**Record excerpts**
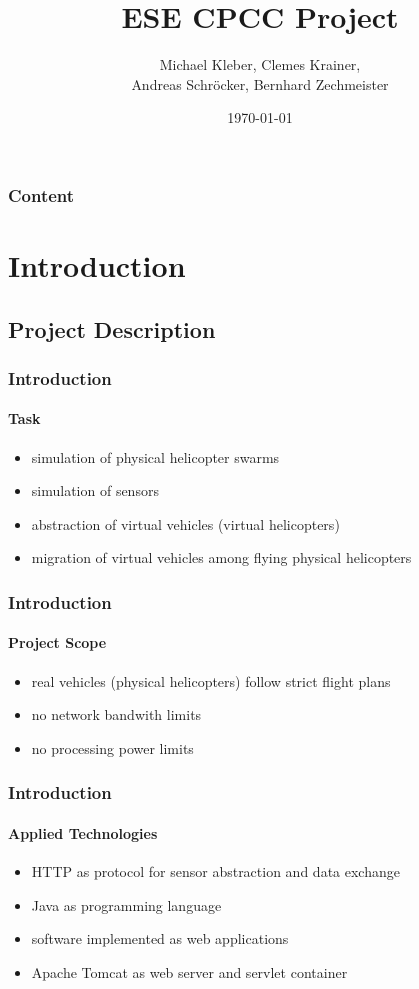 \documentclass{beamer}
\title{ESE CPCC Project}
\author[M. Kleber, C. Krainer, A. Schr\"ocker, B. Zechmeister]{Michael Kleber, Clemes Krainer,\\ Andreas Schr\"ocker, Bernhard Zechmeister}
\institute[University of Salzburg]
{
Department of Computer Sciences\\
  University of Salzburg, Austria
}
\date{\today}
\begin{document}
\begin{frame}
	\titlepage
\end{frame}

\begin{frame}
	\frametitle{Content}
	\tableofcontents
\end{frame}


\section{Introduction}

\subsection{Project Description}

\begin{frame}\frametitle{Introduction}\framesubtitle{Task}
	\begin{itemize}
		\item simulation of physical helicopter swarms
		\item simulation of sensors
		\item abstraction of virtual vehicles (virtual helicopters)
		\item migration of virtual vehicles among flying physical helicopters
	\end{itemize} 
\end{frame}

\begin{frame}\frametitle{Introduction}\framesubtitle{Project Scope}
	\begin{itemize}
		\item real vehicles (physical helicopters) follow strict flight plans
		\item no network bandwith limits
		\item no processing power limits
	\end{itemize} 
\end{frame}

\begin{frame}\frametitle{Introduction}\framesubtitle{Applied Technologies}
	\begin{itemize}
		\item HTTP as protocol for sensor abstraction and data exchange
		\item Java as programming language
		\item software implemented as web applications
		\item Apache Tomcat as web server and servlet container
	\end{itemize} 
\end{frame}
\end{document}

**Your assignment**
Where a line in the records above includes the string "physical", show it.

**Expected answer**
		\item simulation of physical helicopter swarms
		\item migration of virtual vehicles among flying physical helicopters
		\item real vehicles (physical helicopters) follow strict flight plans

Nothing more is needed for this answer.